2006-12-12 Thread Anantha N. Srirama
[b]Setting:[/b]
  We've operating in the following setup for well over 60 days.

 - E2900 (24 x 92)
 - 2 2Gbps FC to EMC SAN
 - Solaris 10 Update 2 (06/06)
 - ZFS with compression turned on
 - Global zone + 1 local zone (sparse)
 - Local zone is fed ZFS clones from the global Zone

[b]Daily Routine[/b]
 - Shutdown local Zone
 - Recreate ZFS clones
 - Restart local Zone
 - End to end timing for this refresh is anywhere between 5 to 30 minutes. Bulk 
of the time is spent in the ZFS 'destroy' phase.

[b]Problem[/b]
 - We had extensive read/write activity in the global and local Zones 
yesterday. I estimate that we wrote 1/4 of one large ZFS filesystem, ~ 160GB of 
write.
 - This morning we had a fair amount of activity on the system when the refresh 
started, zpool was reporting around 150MB/S of write.
 - Our 'zfs destroy' commands took what I considere 'normal', the FS that was 
fielding the bulk of the I/O took 15 minutes. During this time everything was 
crawling or more accurately come to a dead stop. A simple 'rm' would hang. I've 
reported this problem to the forum in the past. I also believe the fix for the 
problem is in Update 3 for Solaris 10, right?
 -[b]Surprisingly today the ZFS 'snapshot  clone' took an inordinate amount of 
time. I observed each snapshot  clone activity together took 10+ minutes. In 
the past the same activity has taken no more than a few seconds even during 
busy times.
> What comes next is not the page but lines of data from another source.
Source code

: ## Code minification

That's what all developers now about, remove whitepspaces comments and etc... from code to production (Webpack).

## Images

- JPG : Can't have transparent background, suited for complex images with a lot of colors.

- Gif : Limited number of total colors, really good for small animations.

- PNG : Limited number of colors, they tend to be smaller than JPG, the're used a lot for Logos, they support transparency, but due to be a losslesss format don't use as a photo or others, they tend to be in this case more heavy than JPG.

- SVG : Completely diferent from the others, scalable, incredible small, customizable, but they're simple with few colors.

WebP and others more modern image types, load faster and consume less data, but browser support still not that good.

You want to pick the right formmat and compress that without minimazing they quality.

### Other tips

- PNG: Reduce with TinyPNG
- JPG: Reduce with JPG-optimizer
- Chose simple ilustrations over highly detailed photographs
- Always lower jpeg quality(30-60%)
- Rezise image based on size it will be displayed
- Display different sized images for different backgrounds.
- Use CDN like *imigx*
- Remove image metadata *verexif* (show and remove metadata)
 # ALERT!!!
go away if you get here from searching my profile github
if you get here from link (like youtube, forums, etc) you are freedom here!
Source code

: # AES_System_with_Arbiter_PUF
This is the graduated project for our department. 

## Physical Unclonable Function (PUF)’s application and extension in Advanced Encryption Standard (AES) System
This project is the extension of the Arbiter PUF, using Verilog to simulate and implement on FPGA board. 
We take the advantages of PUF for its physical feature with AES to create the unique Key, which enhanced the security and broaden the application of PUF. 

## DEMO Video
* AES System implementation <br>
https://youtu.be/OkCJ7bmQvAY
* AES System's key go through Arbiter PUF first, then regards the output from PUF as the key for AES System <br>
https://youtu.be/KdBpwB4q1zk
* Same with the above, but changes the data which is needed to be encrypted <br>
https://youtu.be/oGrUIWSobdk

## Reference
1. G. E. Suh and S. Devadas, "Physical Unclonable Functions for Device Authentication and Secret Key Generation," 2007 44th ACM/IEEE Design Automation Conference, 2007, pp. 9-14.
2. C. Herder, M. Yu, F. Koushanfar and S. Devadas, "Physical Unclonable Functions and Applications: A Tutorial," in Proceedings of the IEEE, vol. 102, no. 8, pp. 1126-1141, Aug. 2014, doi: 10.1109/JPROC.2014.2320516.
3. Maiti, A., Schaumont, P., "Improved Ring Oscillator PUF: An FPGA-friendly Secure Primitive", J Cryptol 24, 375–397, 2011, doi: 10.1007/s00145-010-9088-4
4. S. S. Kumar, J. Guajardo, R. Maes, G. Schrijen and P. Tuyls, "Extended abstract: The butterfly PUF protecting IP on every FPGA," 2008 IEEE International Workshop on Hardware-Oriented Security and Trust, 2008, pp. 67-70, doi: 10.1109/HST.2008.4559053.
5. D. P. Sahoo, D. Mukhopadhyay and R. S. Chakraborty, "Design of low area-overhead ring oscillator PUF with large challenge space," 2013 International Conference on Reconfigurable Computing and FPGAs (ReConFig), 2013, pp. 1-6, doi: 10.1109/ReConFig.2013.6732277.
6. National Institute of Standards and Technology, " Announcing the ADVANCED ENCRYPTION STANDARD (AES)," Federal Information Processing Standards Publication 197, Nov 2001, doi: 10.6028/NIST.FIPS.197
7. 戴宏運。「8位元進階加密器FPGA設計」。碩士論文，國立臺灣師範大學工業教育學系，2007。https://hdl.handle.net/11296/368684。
The total end-to-end timing for all snapshots/clones was a whopping 
1:44:00!!![/b]
 - Even more surprising was that local Zone refused to startup (zoneadm -z 
bluenile boot) with no error messages.
 - I was able to start the Zone only after an hour or so after the completion 
of the ZFS commands.

[b]Questions:[/b]
 - Why is the destroy phase taking so long?
 - What can explain the unduly long snapshot/clone times
 - Why didn't the Zone startup?
 - More surprisingly why did the Zone startup after an hour?

Thanks in advance.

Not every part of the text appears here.